- Task statement:
For the entries that follow, report how many lines include the word "price" and add nothing.

Data extracted from a collection:
_ _ _ _ _ _ _
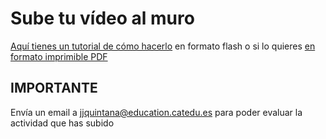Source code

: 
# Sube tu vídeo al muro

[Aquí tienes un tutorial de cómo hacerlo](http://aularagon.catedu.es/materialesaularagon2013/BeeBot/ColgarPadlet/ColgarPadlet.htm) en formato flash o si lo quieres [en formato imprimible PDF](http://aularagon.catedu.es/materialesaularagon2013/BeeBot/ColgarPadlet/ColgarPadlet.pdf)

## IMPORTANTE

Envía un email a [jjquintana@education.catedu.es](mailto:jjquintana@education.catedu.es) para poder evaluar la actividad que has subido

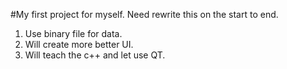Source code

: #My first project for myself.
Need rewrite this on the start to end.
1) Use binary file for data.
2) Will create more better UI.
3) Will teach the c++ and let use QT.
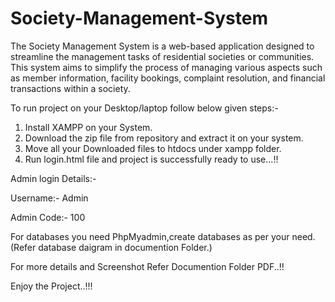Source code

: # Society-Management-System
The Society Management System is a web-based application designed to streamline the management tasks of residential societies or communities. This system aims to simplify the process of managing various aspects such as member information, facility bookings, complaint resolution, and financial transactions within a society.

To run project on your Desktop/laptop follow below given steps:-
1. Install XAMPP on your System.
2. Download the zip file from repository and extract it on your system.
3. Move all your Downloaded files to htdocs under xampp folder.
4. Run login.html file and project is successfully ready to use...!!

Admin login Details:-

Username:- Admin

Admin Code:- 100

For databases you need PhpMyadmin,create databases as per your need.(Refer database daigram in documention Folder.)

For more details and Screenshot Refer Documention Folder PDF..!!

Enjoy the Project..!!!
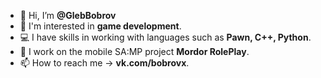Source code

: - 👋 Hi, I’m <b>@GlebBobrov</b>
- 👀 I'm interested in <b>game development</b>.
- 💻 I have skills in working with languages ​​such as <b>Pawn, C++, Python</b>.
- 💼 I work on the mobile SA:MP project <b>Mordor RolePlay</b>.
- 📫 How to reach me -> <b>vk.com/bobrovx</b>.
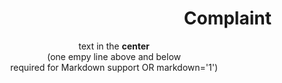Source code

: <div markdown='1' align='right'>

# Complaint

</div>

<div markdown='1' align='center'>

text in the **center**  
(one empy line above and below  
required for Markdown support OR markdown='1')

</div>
_ _ _ _ _ _ _
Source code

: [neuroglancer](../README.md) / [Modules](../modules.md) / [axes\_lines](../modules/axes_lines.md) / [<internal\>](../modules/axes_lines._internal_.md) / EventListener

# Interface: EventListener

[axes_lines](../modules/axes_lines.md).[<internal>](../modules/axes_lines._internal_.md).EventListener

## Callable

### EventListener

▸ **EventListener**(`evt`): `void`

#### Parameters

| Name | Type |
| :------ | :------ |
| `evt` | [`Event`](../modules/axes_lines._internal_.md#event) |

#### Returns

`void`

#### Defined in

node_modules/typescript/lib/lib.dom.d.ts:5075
_ _ _ _ _ _ _
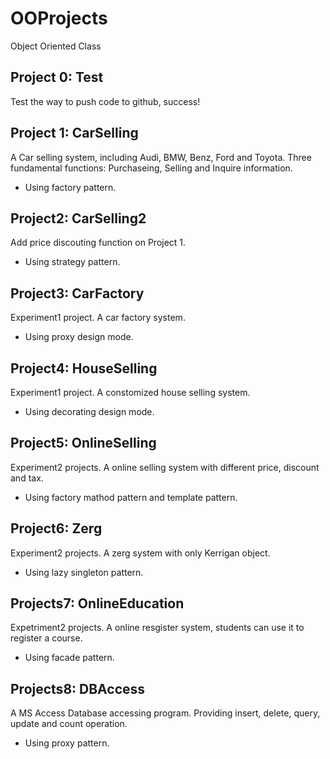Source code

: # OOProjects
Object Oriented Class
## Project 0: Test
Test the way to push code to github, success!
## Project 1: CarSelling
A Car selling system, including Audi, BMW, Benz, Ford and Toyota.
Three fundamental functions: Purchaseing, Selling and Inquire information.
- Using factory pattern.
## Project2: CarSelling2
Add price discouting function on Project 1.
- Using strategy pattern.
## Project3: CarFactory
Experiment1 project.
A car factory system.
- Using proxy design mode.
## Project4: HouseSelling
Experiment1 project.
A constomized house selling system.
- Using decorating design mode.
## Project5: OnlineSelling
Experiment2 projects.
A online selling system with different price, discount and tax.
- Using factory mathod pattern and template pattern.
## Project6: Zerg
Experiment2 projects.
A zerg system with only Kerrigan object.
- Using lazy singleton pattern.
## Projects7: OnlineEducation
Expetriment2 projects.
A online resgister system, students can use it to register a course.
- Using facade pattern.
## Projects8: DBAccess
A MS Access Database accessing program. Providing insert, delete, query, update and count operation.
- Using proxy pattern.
_ _ _ _ _ _ _
- Task response:
2